Thai chilis are small, delicious red, orange and green bullets of tongue-searing capsicum. American chili is brown, sloppy, sometimes spicy and equally delicious. I recently got the Thai version at Ganda and the American at Chili Addiction:

Saveur called Ganda the most authentic Thai food in America. I haven’t been to Thailand yet, so I’m not the best judge of authenticity. All I know I learned from LA’s vibrant Thai restaurant scene- and I totally realize that Spicy BBQ, Jitlada, Ruen Pair, Pa-Ord and Sri Siam are Americanized restaurants.

Ganda was solid, with clean flavors, but nothing mind blowing. The papaya salad was not overdressed, the ingredients were fresh and crunchy and it had a mild bite. The tom yum soup was light, citrusy and not too oily.

The crsipy catfish, which was the main attraction, was totally underwhelming.
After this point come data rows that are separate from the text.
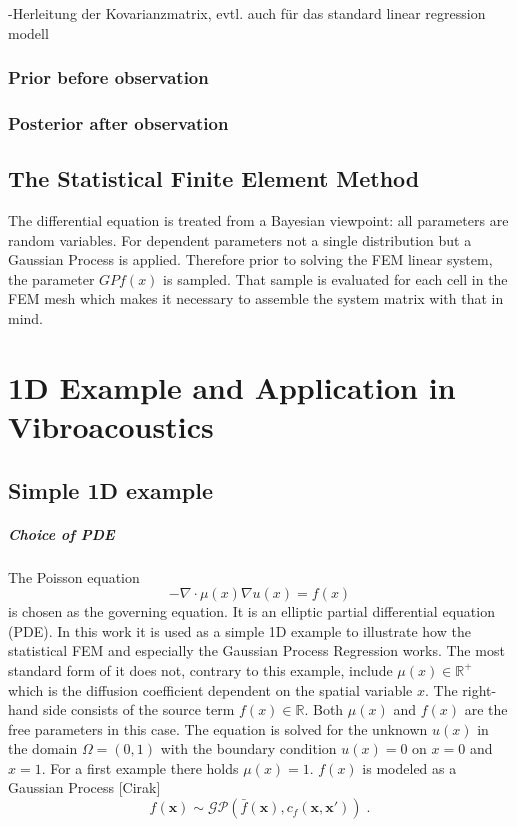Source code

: \documentclass[%
  a4paper,oneside,%
  11pt,%
  smallchapters,
  green,%
  rgb, <cmyk>
  ,]{tubsbook}
\begin{document}
-Herleitung der Kovarianzmatrix, evtl. auch für das standard linear regression modell


\subsection{Prior before observation}

\subsection{Posterior after observation}

\section{The Statistical Finite Element Method}
The differential equation is treated from a Bayesian viewpoint: all parameters are random variables. For dependent parameters not a single distribution but a Gaussian Process is applied. Therefore prior to solving the FEM linear system, the parameter $GP f(x)$ is sampled. That sample is evaluated for each cell in the FEM mesh which makes it necessary to assemble the system matrix with that in mind.


\chapter{1D Example and Application in Vibroacoustics}

\section{Simple 1D example}
\paragraph{Choice of PDE}
The Poisson equation 
\begin{equation}
- \nabla \cdot \mu(x) \nabla u(x) = f(x)
\label{eqn:Poisson}
\end{equation}
is chosen as the governing equation. It is an elliptic partial differential equation (PDE). In this work it is used as a simple 1D example to illustrate how the statistical FEM and especially the Gaussian Process Regression works.
The most standard form of it does not, contrary to this example, include $\mu(x) \in \mathbb{R}^+$ which is the diffusion coefficient dependent on the spatial variable $x$. The right-hand side consists of the source term $f(x)\in \mathbb{R}$. Both $\mu (x)$ and $f(x)$ are the free parameters in this case. The equation is solved for the unknown  $u(x)$ in the domain $\Omega = (0,1)$ with the boundary condition $u(x) = 0$ on $x=0$ and $x=1$.
%
For a first example there holds $\mu(x)=1$. $f(x)$ is modeled as a Gaussian Process [Cirak]
%
\begin{equation}
f(\bm{x}) \sim \mathcal{GP} \left( \bar{f}(\bm{x}), c_f(\bm{x},\bm{x}')\right) \;.
\end{equation}
%
\end{document}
I’m not sure if we ordered the wrong one (we went off the menu, not the buffet table), but this catfish was chewy and thin. In terms of flavor boldness, it was about a six. I may just be used to the flavor assault of the other Thai restaurants in the area- restaurants that likely use salt, sugar, oil, Thai chilis and MSG with reckless abandon.

Moving from one chili to another, I was also underwhelmed by Chili Addiction in West Hollywood. This no frills palace of meat and beans serves a range of different chilis in multiple sized bowls or on hot dogs.

I ordered a medium bowl of spicy serrano sirloin chili. The first thing I noticed was how even it was. There wasn’t a layer of grease on top or large chunks or meat poking out. It looked great.

The flavors of the united components were good, but I think the beef itself was under seasoned or tough. There was something that lacked on the meat side. I hoped for more spice as well.

So, promising but underwhelming first tries for both sides of the chili coin. I will go back to both and report back with an update.


Cart for a Cause Tuesdays

March 22, 2010

Long before Kogi, Meals on Wheels was delivering food to hungry Angelenos. To capitalize on the recent explosion in the wheeled meals world, St. Vincent Meals on Wheels started Cart For A Cause. Top chefs like Nobu Matsuhisa, Vinny Dotolo and Jon Shook (Animal) and Josef Centeno (Lazy Ox Canteen) will be serving $10 lunches on Tuesdays from a shiny new food truck, with proceeds going to their praise-worthy organization.

They’ll be in Beverly Hills for their first Tuesday so go donate to warm your heart and fill your stomach.

I’m in Las Vegas

March 17, 2010

Happy St Patrick’s Day

March 17, 2010

Getting Ready for Earl’s Gourmet Grub

March 15, 2010

Spring and summer are right around the corner. That means beach volleyball, watching the freaks on the Venice boardwalk and summering at my beach house in Malibu… well maybe not the last part. Luckily Earl’s Gourmet Grub is opening soon on my beach-ward route, adding to LA’s modest sandwich landscape.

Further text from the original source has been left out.